Task instructions =
Find the string "Demo" in the records. Copy every line it appears in.

[Collected data]
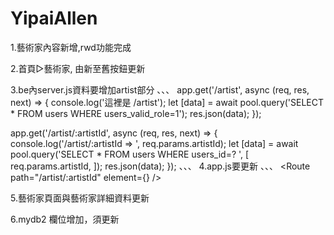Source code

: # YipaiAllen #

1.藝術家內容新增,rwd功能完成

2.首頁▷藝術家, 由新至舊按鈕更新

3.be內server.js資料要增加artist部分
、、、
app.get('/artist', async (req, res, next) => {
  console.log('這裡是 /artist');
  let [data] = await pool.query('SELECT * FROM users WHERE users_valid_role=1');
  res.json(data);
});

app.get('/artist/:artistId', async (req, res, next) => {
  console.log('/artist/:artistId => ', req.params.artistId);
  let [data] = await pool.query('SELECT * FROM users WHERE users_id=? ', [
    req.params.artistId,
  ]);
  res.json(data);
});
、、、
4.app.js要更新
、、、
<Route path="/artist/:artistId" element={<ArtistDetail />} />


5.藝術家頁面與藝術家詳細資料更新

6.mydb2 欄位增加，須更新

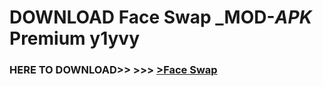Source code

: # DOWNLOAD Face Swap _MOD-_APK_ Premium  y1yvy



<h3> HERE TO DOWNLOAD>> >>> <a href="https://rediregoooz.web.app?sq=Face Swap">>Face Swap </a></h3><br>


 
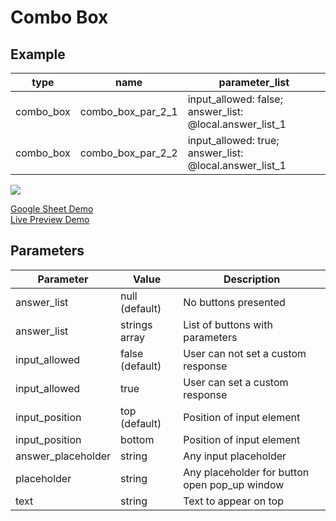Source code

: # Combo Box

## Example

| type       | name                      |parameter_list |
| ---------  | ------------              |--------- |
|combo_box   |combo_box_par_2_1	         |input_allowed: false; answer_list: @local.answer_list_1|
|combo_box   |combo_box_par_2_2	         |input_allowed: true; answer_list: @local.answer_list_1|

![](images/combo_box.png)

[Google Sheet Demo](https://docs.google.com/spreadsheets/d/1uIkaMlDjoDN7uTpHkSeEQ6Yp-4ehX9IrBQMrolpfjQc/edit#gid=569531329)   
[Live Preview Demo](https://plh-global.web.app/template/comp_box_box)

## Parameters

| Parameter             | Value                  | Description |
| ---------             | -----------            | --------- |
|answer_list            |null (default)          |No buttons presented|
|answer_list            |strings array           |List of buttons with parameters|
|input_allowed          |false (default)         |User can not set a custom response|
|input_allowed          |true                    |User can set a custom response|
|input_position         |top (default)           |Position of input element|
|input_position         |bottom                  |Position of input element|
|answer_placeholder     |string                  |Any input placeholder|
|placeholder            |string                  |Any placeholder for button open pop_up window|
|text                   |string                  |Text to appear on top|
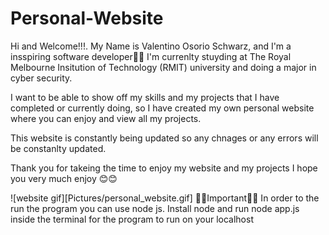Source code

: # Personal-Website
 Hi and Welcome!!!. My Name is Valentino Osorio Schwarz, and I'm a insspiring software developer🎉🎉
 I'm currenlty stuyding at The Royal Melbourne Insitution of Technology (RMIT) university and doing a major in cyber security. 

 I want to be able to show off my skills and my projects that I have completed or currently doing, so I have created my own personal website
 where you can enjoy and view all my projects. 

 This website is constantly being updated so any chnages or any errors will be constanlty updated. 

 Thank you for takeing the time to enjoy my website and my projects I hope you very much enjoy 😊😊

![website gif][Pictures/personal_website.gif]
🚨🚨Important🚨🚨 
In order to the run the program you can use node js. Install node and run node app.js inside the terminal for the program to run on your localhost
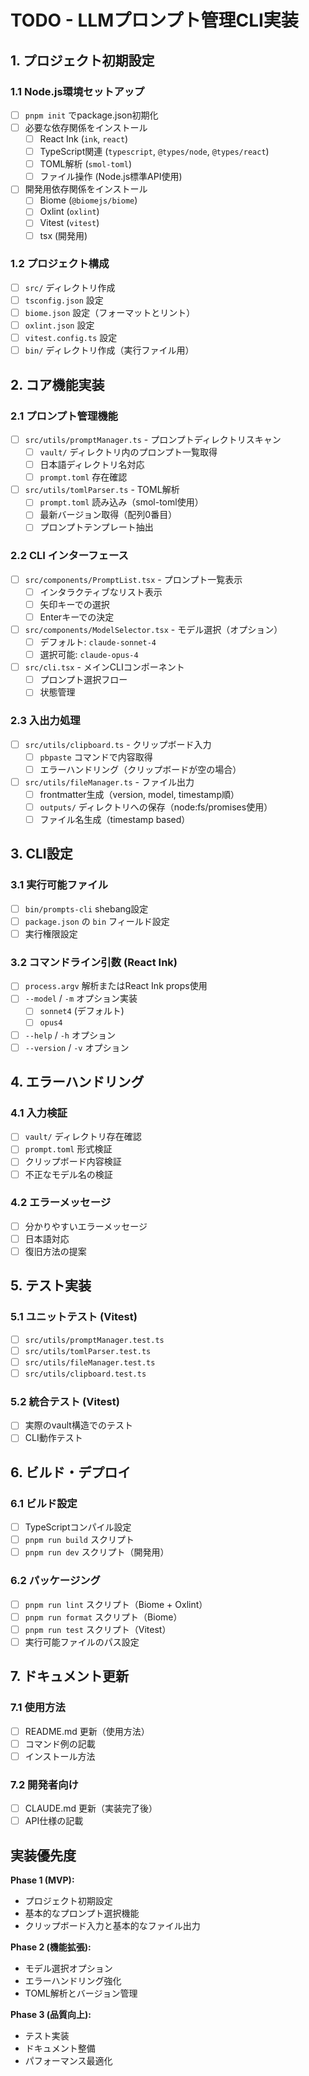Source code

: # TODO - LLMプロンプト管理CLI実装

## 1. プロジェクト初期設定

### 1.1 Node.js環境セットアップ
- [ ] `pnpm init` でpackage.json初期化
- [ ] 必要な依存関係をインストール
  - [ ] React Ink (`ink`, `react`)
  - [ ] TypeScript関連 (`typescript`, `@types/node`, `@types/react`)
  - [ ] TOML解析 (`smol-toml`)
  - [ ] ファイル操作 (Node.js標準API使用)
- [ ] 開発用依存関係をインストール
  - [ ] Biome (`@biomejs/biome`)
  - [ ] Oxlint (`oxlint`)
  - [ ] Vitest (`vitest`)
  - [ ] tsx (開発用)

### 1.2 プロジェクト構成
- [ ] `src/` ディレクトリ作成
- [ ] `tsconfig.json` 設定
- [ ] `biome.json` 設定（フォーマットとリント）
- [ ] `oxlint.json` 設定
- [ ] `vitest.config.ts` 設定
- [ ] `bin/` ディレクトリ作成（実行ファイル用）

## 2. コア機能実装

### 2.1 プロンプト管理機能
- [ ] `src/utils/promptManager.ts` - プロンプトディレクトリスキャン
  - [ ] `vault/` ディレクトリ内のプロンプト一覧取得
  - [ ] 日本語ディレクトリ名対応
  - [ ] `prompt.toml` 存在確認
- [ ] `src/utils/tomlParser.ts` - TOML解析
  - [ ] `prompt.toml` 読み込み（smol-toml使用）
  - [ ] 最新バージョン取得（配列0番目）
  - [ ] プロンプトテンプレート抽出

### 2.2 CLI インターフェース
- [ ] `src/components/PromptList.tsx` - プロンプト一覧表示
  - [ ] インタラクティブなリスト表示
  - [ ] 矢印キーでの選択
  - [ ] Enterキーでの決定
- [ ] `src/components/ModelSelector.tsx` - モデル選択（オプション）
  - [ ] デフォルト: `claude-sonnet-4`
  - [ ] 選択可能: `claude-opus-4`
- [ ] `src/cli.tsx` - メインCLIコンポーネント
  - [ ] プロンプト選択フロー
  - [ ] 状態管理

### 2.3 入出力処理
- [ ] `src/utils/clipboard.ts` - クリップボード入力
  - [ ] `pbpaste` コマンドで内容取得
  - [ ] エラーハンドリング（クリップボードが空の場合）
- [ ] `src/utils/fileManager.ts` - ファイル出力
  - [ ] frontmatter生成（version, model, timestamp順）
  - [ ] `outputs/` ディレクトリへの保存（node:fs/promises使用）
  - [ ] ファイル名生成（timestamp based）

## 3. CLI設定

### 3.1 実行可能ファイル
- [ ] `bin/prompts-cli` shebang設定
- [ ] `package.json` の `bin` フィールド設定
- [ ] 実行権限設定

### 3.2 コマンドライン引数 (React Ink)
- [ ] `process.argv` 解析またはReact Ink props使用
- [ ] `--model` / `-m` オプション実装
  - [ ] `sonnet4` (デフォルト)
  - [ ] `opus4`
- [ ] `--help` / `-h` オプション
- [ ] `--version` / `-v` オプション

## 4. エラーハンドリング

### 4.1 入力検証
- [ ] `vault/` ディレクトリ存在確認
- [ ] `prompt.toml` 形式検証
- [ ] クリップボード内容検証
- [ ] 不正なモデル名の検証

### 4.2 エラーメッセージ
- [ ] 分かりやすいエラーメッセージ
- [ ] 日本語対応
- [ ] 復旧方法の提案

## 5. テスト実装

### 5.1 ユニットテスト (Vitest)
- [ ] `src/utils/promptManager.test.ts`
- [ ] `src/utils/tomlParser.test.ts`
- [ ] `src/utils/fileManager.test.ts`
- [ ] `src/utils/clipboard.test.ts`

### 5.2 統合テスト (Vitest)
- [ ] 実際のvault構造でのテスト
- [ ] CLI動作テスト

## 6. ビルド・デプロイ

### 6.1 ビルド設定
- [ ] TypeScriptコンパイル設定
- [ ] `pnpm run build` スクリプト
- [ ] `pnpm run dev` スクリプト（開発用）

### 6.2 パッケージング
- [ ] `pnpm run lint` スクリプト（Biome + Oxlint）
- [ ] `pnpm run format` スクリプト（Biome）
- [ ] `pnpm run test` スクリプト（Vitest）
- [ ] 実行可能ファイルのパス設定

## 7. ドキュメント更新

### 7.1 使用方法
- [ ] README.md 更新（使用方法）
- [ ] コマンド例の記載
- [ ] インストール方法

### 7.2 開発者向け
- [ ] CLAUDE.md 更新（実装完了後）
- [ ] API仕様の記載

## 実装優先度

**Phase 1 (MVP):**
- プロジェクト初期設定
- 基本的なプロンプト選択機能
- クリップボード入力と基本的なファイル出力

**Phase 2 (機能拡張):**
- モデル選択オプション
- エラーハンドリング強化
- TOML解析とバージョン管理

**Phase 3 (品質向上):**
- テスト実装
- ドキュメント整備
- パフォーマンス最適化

Response area =
[Google Sheet Demo](https://docs.google.com/spreadsheets/d/1uIkaMlDjoDN7uTpHkSeEQ6Yp-4ehX9IrBQMrolpfjQc/edit#gid=569531329)   
[Live Preview Demo](https://plh-global.web.app/template/comp_box_box)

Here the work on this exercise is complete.